#### Given entries

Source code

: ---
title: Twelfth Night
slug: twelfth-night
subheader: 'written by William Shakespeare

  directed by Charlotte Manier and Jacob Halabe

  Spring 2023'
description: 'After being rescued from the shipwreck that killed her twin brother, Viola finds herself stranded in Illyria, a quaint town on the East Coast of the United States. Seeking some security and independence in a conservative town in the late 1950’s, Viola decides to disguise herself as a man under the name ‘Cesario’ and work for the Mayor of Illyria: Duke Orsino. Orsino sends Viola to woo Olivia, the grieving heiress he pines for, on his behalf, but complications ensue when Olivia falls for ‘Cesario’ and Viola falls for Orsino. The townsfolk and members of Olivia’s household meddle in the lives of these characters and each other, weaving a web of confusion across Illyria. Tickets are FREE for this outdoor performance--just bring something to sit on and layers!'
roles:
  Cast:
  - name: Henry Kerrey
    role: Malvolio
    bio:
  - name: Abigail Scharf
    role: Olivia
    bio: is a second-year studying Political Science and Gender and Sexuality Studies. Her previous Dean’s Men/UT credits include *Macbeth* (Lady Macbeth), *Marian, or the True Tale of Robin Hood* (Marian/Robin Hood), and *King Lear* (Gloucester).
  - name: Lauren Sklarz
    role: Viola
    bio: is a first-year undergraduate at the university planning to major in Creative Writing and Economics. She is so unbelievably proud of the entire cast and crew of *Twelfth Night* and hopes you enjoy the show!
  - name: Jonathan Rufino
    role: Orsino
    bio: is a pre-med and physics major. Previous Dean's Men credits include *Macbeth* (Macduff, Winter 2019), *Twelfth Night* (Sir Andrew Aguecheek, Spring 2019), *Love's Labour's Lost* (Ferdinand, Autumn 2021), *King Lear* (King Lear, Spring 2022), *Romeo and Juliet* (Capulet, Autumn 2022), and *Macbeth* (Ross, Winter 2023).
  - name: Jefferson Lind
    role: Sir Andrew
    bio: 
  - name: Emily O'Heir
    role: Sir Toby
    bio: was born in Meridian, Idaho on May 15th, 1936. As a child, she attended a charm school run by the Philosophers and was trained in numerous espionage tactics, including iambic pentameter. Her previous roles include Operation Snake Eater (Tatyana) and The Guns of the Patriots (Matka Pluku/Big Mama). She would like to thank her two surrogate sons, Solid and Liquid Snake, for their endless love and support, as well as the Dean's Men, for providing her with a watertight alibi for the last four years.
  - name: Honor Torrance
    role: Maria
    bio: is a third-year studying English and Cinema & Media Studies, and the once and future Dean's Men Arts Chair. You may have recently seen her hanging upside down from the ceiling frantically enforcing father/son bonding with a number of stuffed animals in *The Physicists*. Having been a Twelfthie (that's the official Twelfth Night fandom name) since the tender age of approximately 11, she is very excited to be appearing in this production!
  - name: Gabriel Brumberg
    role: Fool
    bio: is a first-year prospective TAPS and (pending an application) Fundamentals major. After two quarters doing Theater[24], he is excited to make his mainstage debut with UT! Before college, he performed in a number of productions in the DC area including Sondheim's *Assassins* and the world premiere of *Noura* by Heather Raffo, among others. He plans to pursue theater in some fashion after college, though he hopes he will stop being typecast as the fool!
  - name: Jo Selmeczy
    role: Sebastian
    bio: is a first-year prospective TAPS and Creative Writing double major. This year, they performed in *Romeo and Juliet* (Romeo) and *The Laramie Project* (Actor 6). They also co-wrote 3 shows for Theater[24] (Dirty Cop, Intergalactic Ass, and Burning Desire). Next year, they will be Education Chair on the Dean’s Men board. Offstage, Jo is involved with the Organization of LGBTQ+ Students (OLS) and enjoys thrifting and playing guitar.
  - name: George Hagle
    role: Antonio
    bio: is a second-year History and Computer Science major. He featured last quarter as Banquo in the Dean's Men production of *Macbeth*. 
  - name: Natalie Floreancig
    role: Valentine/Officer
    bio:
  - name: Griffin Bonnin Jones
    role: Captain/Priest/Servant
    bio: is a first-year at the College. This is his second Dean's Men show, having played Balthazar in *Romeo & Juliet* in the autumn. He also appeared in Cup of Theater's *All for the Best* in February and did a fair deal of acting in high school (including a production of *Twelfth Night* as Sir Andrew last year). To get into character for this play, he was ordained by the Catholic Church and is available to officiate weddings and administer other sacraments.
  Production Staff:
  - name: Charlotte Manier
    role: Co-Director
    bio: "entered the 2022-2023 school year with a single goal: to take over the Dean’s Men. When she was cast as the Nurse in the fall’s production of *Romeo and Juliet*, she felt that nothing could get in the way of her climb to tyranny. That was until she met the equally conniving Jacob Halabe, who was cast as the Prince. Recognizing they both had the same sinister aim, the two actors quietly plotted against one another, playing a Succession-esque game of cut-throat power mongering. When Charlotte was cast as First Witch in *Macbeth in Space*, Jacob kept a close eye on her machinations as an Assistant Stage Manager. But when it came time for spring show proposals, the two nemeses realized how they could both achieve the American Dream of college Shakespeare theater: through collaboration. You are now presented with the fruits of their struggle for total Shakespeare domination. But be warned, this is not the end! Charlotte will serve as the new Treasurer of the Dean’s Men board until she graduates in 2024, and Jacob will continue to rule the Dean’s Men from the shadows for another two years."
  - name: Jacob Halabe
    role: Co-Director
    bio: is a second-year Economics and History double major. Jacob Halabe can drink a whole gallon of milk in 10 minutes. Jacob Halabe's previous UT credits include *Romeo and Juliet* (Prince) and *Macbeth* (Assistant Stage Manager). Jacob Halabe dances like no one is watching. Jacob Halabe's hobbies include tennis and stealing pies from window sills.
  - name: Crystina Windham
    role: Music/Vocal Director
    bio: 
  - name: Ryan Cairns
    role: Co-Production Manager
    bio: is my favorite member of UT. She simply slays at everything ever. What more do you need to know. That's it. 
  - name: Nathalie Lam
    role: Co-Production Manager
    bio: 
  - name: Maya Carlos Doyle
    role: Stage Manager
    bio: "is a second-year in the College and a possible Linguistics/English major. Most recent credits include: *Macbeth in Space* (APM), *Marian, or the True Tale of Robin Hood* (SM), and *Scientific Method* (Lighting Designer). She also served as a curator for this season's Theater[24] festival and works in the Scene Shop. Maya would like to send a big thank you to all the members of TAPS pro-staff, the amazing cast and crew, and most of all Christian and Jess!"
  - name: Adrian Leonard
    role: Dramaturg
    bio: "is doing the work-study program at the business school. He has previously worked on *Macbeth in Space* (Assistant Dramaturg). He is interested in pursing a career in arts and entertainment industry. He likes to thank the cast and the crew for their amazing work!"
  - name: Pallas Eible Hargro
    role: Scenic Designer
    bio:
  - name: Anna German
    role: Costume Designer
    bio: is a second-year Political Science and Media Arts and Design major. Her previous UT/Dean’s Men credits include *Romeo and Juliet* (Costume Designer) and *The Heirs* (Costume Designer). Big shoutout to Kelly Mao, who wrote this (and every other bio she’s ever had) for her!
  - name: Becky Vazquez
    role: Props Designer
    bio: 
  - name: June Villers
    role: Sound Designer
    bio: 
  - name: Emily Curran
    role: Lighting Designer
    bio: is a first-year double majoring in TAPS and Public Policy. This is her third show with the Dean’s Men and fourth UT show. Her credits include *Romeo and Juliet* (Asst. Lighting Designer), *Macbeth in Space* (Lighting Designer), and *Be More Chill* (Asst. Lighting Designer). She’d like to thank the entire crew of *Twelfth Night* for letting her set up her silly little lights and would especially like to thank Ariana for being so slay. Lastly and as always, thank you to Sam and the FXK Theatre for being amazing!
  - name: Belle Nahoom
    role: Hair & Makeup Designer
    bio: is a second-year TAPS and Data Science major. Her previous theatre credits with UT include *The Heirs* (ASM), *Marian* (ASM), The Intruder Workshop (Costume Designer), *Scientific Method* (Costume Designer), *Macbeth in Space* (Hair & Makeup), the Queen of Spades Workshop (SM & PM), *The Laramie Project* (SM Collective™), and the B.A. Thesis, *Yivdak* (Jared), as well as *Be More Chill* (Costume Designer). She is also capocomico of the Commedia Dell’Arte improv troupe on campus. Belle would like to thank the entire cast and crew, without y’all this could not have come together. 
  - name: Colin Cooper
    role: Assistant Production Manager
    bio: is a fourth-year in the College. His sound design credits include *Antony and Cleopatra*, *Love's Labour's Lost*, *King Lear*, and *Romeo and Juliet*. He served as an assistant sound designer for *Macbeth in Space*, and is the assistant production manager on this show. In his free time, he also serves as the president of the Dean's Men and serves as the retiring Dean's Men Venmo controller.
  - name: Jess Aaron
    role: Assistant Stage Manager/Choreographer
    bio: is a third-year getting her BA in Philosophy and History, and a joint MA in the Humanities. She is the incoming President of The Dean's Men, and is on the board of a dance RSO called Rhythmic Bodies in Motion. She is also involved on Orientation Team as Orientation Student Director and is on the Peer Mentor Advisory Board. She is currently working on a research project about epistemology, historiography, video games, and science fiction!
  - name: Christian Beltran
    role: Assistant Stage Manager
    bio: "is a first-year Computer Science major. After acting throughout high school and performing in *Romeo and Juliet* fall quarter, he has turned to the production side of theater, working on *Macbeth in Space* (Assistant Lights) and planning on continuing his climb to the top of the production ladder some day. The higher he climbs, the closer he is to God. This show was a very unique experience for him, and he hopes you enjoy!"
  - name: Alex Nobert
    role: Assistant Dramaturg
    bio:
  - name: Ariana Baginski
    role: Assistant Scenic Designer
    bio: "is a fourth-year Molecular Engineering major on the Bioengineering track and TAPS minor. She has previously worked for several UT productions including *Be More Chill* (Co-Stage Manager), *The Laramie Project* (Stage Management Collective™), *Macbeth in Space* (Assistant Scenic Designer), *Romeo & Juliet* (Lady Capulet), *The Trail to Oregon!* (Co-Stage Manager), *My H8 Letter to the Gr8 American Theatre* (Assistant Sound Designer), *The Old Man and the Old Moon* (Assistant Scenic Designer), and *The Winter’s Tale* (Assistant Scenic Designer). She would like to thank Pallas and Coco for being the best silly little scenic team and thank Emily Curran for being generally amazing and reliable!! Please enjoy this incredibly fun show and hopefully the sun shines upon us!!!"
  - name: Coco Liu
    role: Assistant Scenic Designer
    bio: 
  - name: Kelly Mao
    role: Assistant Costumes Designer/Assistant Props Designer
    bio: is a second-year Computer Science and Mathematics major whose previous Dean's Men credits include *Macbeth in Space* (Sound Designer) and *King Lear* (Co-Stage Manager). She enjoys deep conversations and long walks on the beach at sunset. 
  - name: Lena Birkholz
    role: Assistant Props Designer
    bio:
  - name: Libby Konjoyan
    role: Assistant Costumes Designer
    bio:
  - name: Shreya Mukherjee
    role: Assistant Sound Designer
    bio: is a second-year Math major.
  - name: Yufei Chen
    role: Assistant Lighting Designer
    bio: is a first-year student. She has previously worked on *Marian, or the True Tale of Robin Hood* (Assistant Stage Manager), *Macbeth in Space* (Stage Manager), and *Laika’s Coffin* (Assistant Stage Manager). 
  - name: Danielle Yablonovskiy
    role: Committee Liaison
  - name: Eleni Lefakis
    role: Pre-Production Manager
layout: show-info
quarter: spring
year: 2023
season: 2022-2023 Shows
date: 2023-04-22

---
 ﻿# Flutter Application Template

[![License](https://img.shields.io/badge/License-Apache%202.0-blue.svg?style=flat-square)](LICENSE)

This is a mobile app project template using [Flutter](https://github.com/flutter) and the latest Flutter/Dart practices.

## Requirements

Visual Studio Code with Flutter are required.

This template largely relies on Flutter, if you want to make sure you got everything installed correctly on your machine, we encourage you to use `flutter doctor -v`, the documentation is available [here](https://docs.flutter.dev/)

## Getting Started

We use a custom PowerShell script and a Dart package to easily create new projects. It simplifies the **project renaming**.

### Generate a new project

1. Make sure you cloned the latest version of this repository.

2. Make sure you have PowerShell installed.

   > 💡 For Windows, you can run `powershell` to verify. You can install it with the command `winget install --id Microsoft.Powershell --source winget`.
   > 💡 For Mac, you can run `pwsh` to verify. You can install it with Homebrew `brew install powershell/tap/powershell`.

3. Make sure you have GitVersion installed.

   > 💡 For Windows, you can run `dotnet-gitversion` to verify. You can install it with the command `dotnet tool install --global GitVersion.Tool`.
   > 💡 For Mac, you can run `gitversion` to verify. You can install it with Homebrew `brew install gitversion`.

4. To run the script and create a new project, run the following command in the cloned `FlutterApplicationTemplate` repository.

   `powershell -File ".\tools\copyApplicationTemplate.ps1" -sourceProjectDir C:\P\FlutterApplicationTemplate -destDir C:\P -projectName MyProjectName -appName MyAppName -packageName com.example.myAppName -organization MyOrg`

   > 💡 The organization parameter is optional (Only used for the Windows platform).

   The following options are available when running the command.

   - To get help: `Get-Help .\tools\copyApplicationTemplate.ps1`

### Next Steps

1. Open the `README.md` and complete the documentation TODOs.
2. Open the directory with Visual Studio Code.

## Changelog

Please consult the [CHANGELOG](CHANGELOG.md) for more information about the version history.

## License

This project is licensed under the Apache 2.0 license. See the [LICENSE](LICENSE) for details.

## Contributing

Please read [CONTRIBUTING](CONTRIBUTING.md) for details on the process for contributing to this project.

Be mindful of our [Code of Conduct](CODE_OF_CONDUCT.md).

########

Directions for this task: Every line above that contains the word "Charlotte" should be reported.

Answer to this task:
  directed by Charlotte Manier and Jacob Halabe
  - name: Charlotte Manier
    bio: "entered the 2022-2023 school year with a single goal: to take over the Dean’s Men. When she was cast as the Nurse in the fall’s production of *Romeo and Juliet*, she felt that nothing could get in the way of her climb to tyranny. That was until she met the equally conniving Jacob Halabe, who was cast as the Prince. Recognizing they both had the same sinister aim, the two actors quietly plotted against one another, playing a Succession-esque game of cut-throat power mongering. When Charlotte was cast as First Witch in *Macbeth in Space*, Jacob kept a close eye on her machinations as an Assistant Stage Manager. But when it came time for spring show proposals, the two nemeses realized how they could both achieve the American Dream of college Shakespeare theater: through collaboration. You are now presented with the fruits of their struggle for total Shakespeare domination. But be warned, this is not the end! Charlotte will serve as the new Treasurer of the Dean’s Men board until she graduates in 2024, and Jacob will continue to rule the Dean’s Men from the shadows for another two years."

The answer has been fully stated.